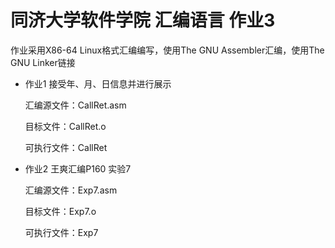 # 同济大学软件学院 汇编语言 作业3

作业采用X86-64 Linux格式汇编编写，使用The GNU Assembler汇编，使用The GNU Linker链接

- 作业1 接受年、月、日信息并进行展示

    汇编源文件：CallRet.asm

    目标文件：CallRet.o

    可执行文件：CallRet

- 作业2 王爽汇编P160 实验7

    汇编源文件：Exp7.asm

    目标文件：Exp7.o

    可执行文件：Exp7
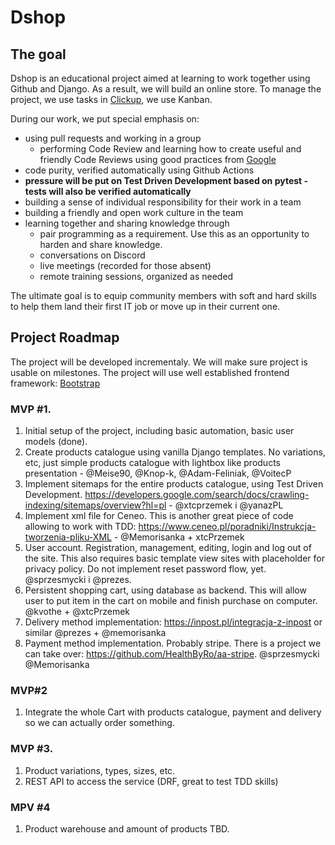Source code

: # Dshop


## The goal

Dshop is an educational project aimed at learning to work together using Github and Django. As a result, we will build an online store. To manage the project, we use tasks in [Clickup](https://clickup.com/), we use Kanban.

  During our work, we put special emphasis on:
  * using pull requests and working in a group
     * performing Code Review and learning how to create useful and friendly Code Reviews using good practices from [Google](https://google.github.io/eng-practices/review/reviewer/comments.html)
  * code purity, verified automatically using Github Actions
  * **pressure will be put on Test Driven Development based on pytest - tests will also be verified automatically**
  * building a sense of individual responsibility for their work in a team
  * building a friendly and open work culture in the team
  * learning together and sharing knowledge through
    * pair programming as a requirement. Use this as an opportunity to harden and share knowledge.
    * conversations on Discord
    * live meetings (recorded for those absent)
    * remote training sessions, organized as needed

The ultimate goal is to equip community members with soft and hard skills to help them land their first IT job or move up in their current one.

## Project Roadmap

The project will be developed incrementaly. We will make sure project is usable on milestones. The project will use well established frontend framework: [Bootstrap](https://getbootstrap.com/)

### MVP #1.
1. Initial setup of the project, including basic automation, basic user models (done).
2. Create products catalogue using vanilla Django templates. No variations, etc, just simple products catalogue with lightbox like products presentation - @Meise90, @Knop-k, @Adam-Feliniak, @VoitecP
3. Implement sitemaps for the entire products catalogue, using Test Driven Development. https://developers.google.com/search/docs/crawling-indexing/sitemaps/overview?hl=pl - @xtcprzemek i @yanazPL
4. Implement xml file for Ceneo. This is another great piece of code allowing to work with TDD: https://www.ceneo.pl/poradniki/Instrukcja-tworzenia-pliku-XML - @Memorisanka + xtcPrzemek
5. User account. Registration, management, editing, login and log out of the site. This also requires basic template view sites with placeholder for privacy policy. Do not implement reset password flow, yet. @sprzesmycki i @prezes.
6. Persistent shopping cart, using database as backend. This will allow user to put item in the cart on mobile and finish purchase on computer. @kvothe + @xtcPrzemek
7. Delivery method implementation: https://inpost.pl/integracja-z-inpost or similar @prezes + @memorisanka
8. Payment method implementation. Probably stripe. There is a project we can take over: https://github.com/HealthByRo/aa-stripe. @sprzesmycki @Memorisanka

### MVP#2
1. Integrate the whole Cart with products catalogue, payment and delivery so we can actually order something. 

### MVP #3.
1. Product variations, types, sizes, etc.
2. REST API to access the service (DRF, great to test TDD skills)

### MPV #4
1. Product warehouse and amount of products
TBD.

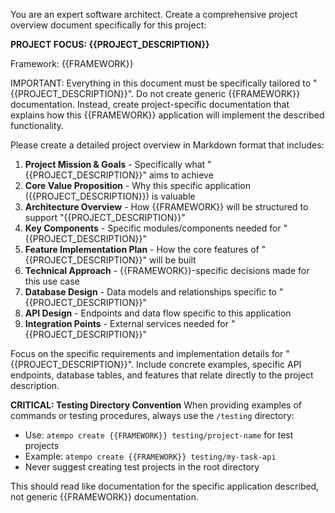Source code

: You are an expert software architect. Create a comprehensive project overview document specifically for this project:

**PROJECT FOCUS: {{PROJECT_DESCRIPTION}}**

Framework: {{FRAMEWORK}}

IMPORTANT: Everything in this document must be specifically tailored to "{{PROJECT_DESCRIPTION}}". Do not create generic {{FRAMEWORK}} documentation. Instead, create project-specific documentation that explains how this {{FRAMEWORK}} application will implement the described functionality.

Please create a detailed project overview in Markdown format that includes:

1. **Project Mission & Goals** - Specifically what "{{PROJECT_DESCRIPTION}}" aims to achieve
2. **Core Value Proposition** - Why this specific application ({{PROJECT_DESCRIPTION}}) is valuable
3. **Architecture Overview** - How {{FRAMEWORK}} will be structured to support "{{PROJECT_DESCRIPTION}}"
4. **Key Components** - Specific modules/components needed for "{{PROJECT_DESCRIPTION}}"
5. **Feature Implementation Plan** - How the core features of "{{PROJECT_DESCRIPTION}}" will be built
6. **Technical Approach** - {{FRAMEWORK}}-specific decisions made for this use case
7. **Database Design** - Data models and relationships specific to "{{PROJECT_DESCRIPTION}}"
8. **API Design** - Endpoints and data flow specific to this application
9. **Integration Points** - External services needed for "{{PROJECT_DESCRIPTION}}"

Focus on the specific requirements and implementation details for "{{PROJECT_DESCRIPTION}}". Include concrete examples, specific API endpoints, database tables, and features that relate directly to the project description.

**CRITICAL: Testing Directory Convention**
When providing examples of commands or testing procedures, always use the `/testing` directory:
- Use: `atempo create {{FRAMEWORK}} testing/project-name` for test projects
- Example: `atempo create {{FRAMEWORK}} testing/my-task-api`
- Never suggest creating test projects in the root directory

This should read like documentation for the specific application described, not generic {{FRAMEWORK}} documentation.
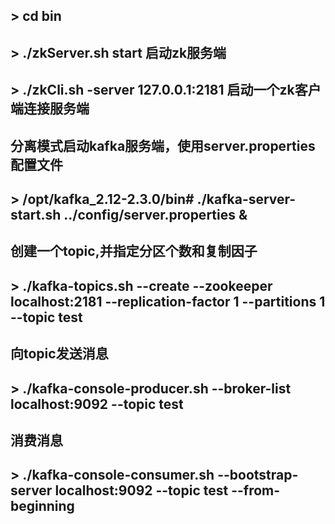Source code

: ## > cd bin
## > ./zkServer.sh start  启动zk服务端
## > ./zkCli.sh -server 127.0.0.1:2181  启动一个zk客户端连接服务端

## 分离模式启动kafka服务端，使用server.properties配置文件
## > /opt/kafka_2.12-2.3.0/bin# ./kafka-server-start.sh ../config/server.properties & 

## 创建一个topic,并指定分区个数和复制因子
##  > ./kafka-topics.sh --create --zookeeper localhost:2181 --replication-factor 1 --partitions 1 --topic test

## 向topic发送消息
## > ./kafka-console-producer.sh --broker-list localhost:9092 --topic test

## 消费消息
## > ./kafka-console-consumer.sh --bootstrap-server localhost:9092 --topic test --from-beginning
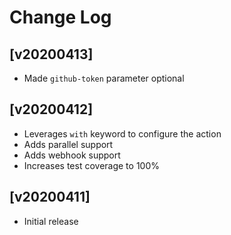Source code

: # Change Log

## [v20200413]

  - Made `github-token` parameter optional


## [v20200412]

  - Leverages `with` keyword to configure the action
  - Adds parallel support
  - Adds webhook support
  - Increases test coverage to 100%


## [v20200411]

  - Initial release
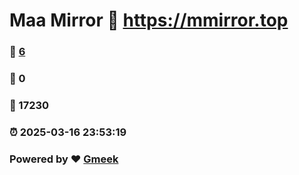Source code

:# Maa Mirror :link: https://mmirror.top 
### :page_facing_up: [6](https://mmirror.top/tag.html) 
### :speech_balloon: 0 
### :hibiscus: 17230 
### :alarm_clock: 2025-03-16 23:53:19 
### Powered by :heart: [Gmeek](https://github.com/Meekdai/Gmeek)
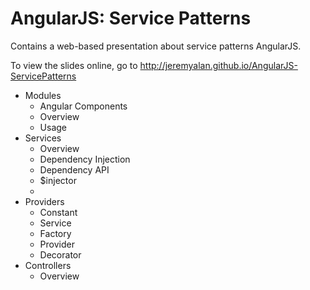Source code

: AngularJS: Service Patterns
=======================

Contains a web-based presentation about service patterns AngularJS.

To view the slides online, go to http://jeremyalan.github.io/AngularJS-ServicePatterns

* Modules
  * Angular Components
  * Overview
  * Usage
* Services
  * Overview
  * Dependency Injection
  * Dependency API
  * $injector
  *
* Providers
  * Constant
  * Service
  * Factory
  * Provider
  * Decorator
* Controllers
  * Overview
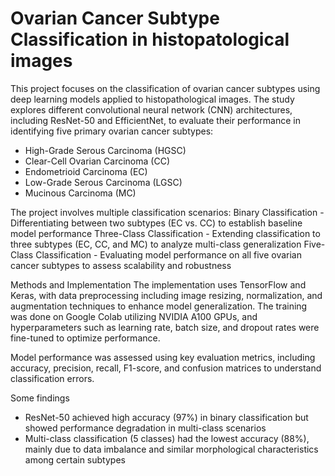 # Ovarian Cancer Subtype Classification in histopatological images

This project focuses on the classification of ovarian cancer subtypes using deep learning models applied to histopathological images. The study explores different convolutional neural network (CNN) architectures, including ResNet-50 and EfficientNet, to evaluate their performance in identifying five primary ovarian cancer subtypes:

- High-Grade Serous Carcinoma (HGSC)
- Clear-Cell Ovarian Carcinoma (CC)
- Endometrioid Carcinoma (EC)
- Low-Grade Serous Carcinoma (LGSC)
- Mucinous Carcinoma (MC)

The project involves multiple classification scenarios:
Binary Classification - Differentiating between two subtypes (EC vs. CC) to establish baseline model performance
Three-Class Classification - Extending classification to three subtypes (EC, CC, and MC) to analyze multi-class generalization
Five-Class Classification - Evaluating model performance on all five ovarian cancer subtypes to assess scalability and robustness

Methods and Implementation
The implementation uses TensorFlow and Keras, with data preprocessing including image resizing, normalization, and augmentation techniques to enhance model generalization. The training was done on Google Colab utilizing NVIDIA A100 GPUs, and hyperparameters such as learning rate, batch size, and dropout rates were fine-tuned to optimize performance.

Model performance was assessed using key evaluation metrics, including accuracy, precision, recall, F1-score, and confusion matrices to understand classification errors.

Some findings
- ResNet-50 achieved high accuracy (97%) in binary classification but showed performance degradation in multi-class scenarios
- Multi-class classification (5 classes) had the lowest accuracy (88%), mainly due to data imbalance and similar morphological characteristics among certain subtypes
· · · ·
- PROBLEM REQUIREMENTS: Leave every picture out and output the records exactly.

- OUTPUT OF THE EXERCISE:
 # 同济大学软件学院 汇编语言 作业3

作业采用X86-64 Linux格式汇编编写，使用The GNU Assembler汇编，使用The GNU Linker链接

- 作业1 接受年、月、日信息并进行展示

    汇编源文件：CallRet.asm

    目标文件：CallRet.o

    可执行文件：CallRet

- 作业2 王爽汇编P160 实验7

    汇编源文件：Exp7.asm

    目标文件：Exp7.o

    可执行文件：Exp7
Source code

: # Dshop


## The goal

Dshop is an educational project aimed at learning to work together using Github and Django. As a result, we will build an online store. To manage the project, we use tasks in [Clickup](https://clickup.com/), we use Kanban.

  During our work, we put special emphasis on:
  * using pull requests and working in a group
     * performing Code Review and learning how to create useful and friendly Code Reviews using good practices from [Google](https://google.github.io/eng-practices/review/reviewer/comments.html)
  * code purity, verified automatically using Github Actions
  * **pressure will be put on Test Driven Development based on pytest - tests will also be verified automatically**
  * building a sense of individual responsibility for their work in a team
  * building a friendly and open work culture in the team
  * learning together and sharing knowledge through
    * pair programming as a requirement. Use this as an opportunity to harden and share knowledge.
    * conversations on Discord
    * live meetings (recorded for those absent)
    * remote training sessions, organized as needed

The ultimate goal is to equip community members with soft and hard skills to help them land their first IT job or move up in their current one.

## Project Roadmap

The project will be developed incrementaly. We will make sure project is usable on milestones. The project will use well established frontend framework: [Bootstrap](https://getbootstrap.com/)

### MVP #1.
1. Initial setup of the project, including basic automation, basic user models (done).
2. Create products catalogue using vanilla Django templates. No variations, etc, just simple products catalogue with lightbox like products presentation - @Meise90, @Knop-k, @Adam-Feliniak, @VoitecP
3. Implement sitemaps for the entire products catalogue, using Test Driven Development. https://developers.google.com/search/docs/crawling-indexing/sitemaps/overview?hl=pl - @xtcprzemek i @yanazPL
4. Implement xml file for Ceneo. This is another great piece of code allowing to work with TDD: https://www.ceneo.pl/poradniki/Instrukcja-tworzenia-pliku-XML - @Memorisanka + xtcPrzemek
5. User account. Registration, management, editing, login and log out of the site. This also requires basic template view sites with placeholder for privacy policy. Do not implement reset password flow, yet. @sprzesmycki i @prezes.
6. Persistent shopping cart, using database as backend. This will allow user to put item in the cart on mobile and finish purchase on computer. @kvothe + @xtcPrzemek
7. Delivery method implementation: https://inpost.pl/integracja-z-inpost or similar @prezes + @memorisanka
8. Payment method implementation. Probably stripe. There is a project we can take over: https://github.com/HealthByRo/aa-stripe. @sprzesmycki @Memorisanka

### MVP#2
1. Integrate the whole Cart with products catalogue, payment and delivery so we can actually order something. 

### MVP #3.
1. Product variations, types, sizes, etc.
2. REST API to access the service (DRF, great to test TDD skills)

### MPV #4
1. Product warehouse and amount of products
TBD.

Source code

: You are an expert software architect. Create a comprehensive project overview document specifically for this project:

**PROJECT FOCUS: {{PROJECT_DESCRIPTION}}**

Framework: {{FRAMEWORK}}

IMPORTANT: Everything in this document must be specifically tailored to "{{PROJECT_DESCRIPTION}}". Do not create generic {{FRAMEWORK}} documentation. Instead, create project-specific documentation that explains how this {{FRAMEWORK}} application will implement the described functionality.

Please create a detailed project overview in Markdown format that includes:

1. **Project Mission & Goals** - Specifically what "{{PROJECT_DESCRIPTION}}" aims to achieve
2. **Core Value Proposition** - Why this specific application ({{PROJECT_DESCRIPTION}}) is valuable
3. **Architecture Overview** - How {{FRAMEWORK}} will be structured to support "{{PROJECT_DESCRIPTION}}"
4. **Key Components** - Specific modules/components needed for "{{PROJECT_DESCRIPTION}}"
5. **Feature Implementation Plan** - How the core features of "{{PROJECT_DESCRIPTION}}" will be built
6. **Technical Approach** - {{FRAMEWORK}}-specific decisions made for this use case
7. **Database Design** - Data models and relationships specific to "{{PROJECT_DESCRIPTION}}"
8. **API Design** - Endpoints and data flow specific to this application
9. **Integration Points** - External services needed for "{{PROJECT_DESCRIPTION}}"

Focus on the specific requirements and implementation details for "{{PROJECT_DESCRIPTION}}". Include concrete examples, specific API endpoints, database tables, and features that relate directly to the project description.

**CRITICAL: Testing Directory Convention**
When providing examples of commands or testing procedures, always use the `/testing` directory:
- Use: `atempo create {{FRAMEWORK}} testing/project-name` for test projects
- Example: `atempo create {{FRAMEWORK}} testing/my-task-api`
- Never suggest creating test projects in the root directory

This should read like documentation for the specific application described, not generic {{FRAMEWORK}} documentation.
Source code

: ## > cd bin
## > ./zkServer.sh start  启动zk服务端
## > ./zkCli.sh -server 127.0.0.1:2181  启动一个zk客户端连接服务端

## 分离模式启动kafka服务端，使用server.properties配置文件
## > /opt/kafka_2.12-2.3.0/bin# ./kafka-server-start.sh ../config/server.properties & 

## 创建一个topic,并指定分区个数和复制因子
##  > ./kafka-topics.sh --create --zookeeper localhost:2181 --replication-factor 1 --partitions 1 --topic test

## 向topic发送消息
## > ./kafka-console-producer.sh --broker-list localhost:9092 --topic test

## 消费消息
## > ./kafka-console-consumer.sh --bootstrap-server localhost:9092 --topic test --from-beginning
Source code

: # Change Log

## [v20200413]

  - Made `github-token` parameter optional


## [v20200412]

  - Leverages `with` keyword to configure the action
  - Adds parallel support
  - Adds webhook support
  - Increases test coverage to 100%


## [v20200411]

  - Initial release
Source code

:# Maa Mirror :link: https://mmirror.top 
### :page_facing_up: [6](https://mmirror.top/tag.html) 
### :speech_balloon: 0 
### :hibiscus: 17230 
### :alarm_clock: 2025-03-16 23:53:19 
### Powered by :heart: [Gmeek](https://github.com/Meekdai/Gmeek)
Source code

: AngularJS: Service Patterns
=======================

Contains a web-based presentation about service patterns AngularJS.

To view the slides online, go to http://jeremyalan.github.io/AngularJS-ServicePatterns

* Modules
  * Angular Components
  * Overview
  * Usage
* Services
  * Overview
  * Dependency Injection
  * Dependency API
  * $injector
  *
* Providers
  * Constant
  * Service
  * Factory
  * Provider
  * Decorator
* Controllers
  * Overview
 # Ovarian Cancer Subtype Classification in histopatological images

This project focuses on the classification of ovarian cancer subtypes using deep learning models applied to histopathological images. The study explores different convolutional neural network (CNN) architectures, including ResNet-50 and EfficientNet, to evaluate their performance in identifying five primary ovarian cancer subtypes:

- High-Grade Serous Carcinoma (HGSC)
- Clear-Cell Ovarian Carcinoma (CC)
- Endometrioid Carcinoma (EC)
- Low-Grade Serous Carcinoma (LGSC)
- Mucinous Carcinoma (MC)

The project involves multiple classification scenarios:
Binary Classification - Differentiating between two subtypes (EC vs. CC) to establish baseline model performance
Three-Class Classification - Extending classification to three subtypes (EC, CC, and MC) to analyze multi-class generalization
Five-Class Classification - Evaluating model performance on all five ovarian cancer subtypes to assess scalability and robustness

Methods and Implementation
The implementation uses TensorFlow and Keras, with data preprocessing including image resizing, normalization, and augmentation techniques to enhance model generalization. The training was done on Google Colab utilizing NVIDIA A100 GPUs, and hyperparameters such as learning rate, batch size, and dropout rates were fine-tuned to optimize performance.

Model performance was assessed using key evaluation metrics, including accuracy, precision, recall, F1-score, and confusion matrices to understand classification errors.

Some findings
- ResNet-50 achieved high accuracy (97%) in binary classification but showed performance degradation in multi-class scenarios
- Multi-class classification (5 classes) had the lowest accuracy (88%), mainly due to data imbalance and similar morphological characteristics among certain subtypes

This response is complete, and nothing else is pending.